Its been almost 20 years since the idea of being one church in multiple locations hit my radar. Churches like Community Christian in Chicago, North Coast in San Diego and North Point in Atlanta were pioneering the idea of adding sites instead of seats, and we jumped on the bandwagon. In the ensuing years multisite has exploded across America and around the world. By last count almost 10% of all Protestants in America attends a multisite church every Sunday. 50 of the churches on Outreach Magazine’s Top 100 Largest Churches list are multisite, and 9 out of 10 on their Fastest Growing Churches list have multiple locations. (The only exception is Orchard Church in Brighton, Colorado, and they are adding a second location in the coming months.) When we wrote the Multisite Church Revolution in 2006 we had no idea how prophetic the title would prove to be.

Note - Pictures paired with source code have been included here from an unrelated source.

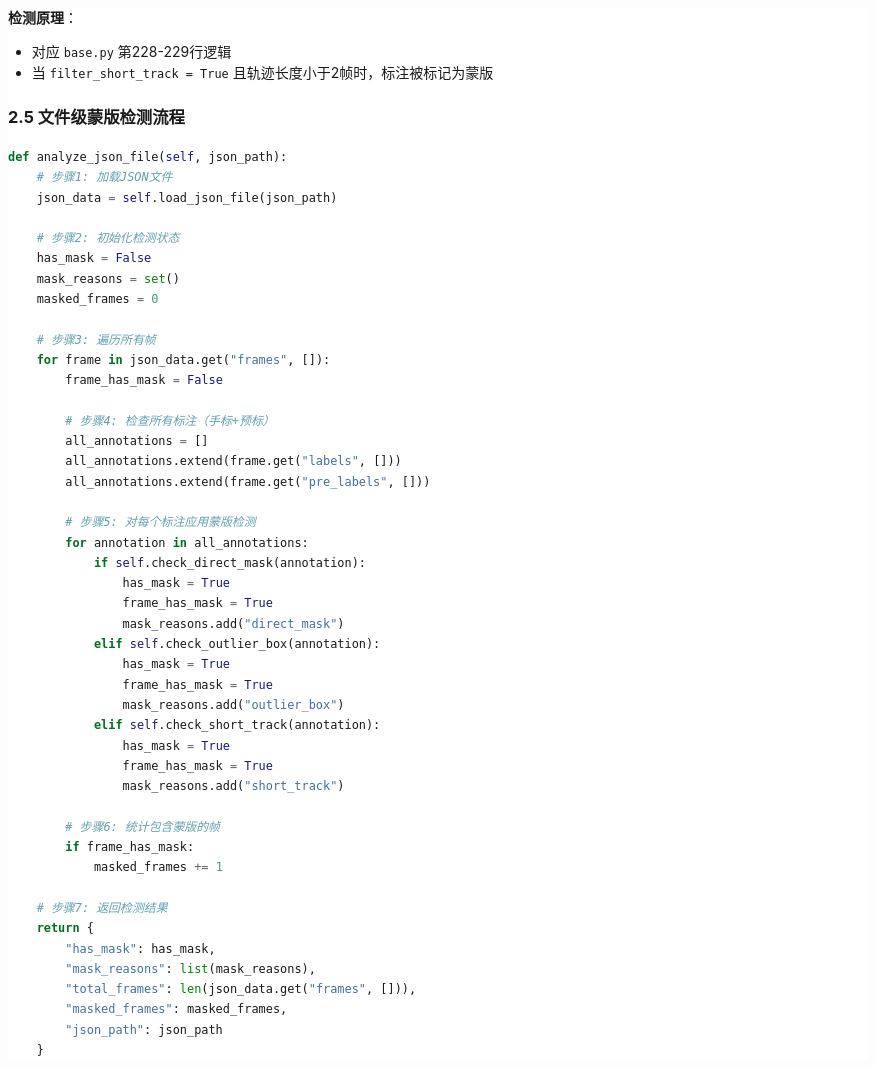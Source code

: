 **检测原理**：
- 对应 `base.py` 第228-229行逻辑
- 当 `filter_short_track = True` 且轨迹长度小于2帧时，标注被标记为蒙版

### 2.5 文件级蒙版检测流程

```python
def analyze_json_file(self, json_path):
    # 步骤1: 加载JSON文件
    json_data = self.load_json_file(json_path)
    
    # 步骤2: 初始化检测状态
    has_mask = False
    mask_reasons = set()
    masked_frames = 0
    
    # 步骤3: 遍历所有帧
    for frame in json_data.get("frames", []):
        frame_has_mask = False
        
        # 步骤4: 检查所有标注（手标+预标）
        all_annotations = []
        all_annotations.extend(frame.get("labels", []))
        all_annotations.extend(frame.get("pre_labels", []))
        
        # 步骤5: 对每个标注应用蒙版检测
        for annotation in all_annotations:
            if self.check_direct_mask(annotation):
                has_mask = True
                frame_has_mask = True
                mask_reasons.add("direct_mask")
            elif self.check_outlier_box(annotation):
                has_mask = True
                frame_has_mask = True
                mask_reasons.add("outlier_box")
            elif self.check_short_track(annotation):
                has_mask = True
                frame_has_mask = True
                mask_reasons.add("short_track")
        
        # 步骤6: 统计包含蒙版的帧
        if frame_has_mask:
            masked_frames += 1
    
    # 步骤7: 返回检测结果
    return {
        "has_mask": has_mask,
        "mask_reasons": list(mask_reasons),
        "total_frames": len(json_data.get("frames", [])),
        "masked_frames": masked_frames,
        "json_path": json_path
    }
```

But now there are rumblings of the demise of the multisite model. High profile churches like Tim Keller’s Redeemer Presbyterian and Matt Chandler’s Village Church are spinning off their locations as autonomous congregations, and other churches are closing offsite campuses. Yesterday one of the early adopters of multisite, Dr. James Emery White at Mecklenburg Community Church in Charlotte, posted an article explaining why they are closing their satellite locations and consolidating everything back to their 80 acre campus in the suburbs. Is this the beginning of the end of the multisite fad?
While this is obviously the end of multisite for Mecklenburg, I don’t think it is a harbinger of things to come. While Dr. White is writing to his own context, he does hint that their reasons for closing sites can be extrapolated into other contexts. Let me explain why I don’t agree with his conclusions based on four of the premises he outlines.

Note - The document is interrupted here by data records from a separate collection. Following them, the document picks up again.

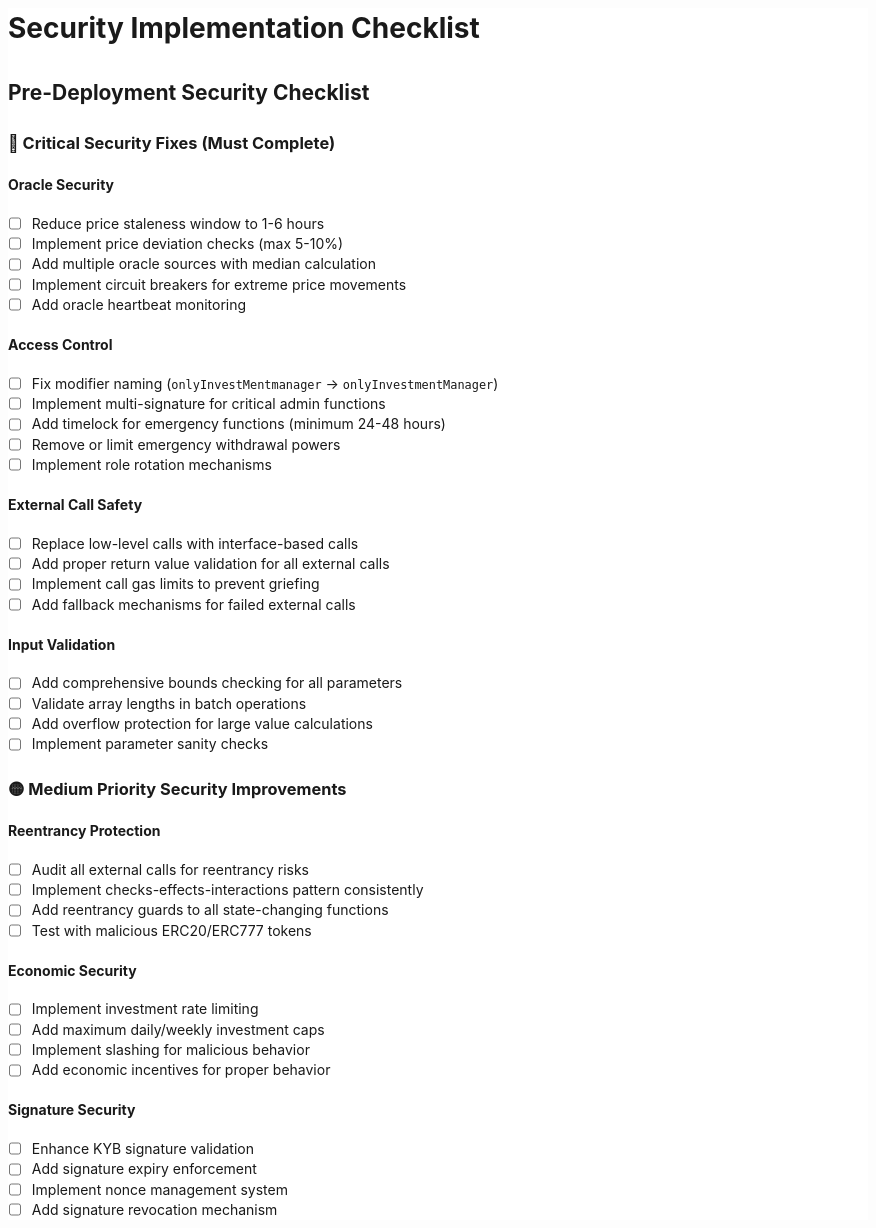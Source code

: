 # Security Implementation Checklist

## Pre-Deployment Security Checklist

### 🔴 Critical Security Fixes (Must Complete)

#### Oracle Security
- [ ] Reduce price staleness window to 1-6 hours
- [ ] Implement price deviation checks (max 5-10%)
- [ ] Add multiple oracle sources with median calculation
- [ ] Implement circuit breakers for extreme price movements
- [ ] Add oracle heartbeat monitoring

#### Access Control
- [ ] Fix modifier naming (`onlyInvestMentmanager` → `onlyInvestmentManager`)
- [ ] Implement multi-signature for critical admin functions
- [ ] Add timelock for emergency functions (minimum 24-48 hours)
- [ ] Remove or limit emergency withdrawal powers
- [ ] Implement role rotation mechanisms

#### External Call Safety
- [ ] Replace low-level calls with interface-based calls
- [ ] Add proper return value validation for all external calls
- [ ] Implement call gas limits to prevent griefing
- [ ] Add fallback mechanisms for failed external calls

#### Input Validation
- [ ] Add comprehensive bounds checking for all parameters
- [ ] Validate array lengths in batch operations
- [ ] Add overflow protection for large value calculations
- [ ] Implement parameter sanity checks

### 🟡 Medium Priority Security Improvements

#### Reentrancy Protection
- [ ] Audit all external calls for reentrancy risks
- [ ] Implement checks-effects-interactions pattern consistently
- [ ] Add reentrancy guards to all state-changing functions
- [ ] Test with malicious ERC20/ERC777 tokens

#### Economic Security
- [ ] Implement investment rate limiting
- [ ] Add maximum daily/weekly investment caps
- [ ] Implement slashing for malicious behavior
- [ ] Add economic incentives for proper behavior

#### Signature Security
- [ ] Enhance KYB signature validation
- [ ] Add signature expiry enforcement
- [ ] Implement nonce management system
- [ ] Add signature revocation mechanism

Dr. White says that the multisite approach is nearly two decades old, and therefore is no longer new or cutting edge. He lumps multisite in with visitation and bus ministry as strategies that were once effective, but no longer valid.
Multisite isn’t a 20 year phenomenon; the roots of being one church in multiple locations go back to the New Testament. The churches at Corinth, Ephesus and Philippi likely met in multiple houses throughout the city, but Paul addresses them as one church. The first example of a multisite church in America that I am aware of began meeting in two locations in Charleston, South Carolina around 1800. It could be argued that the roots of Methodism are a form of multisite. Its certainly not a new idea.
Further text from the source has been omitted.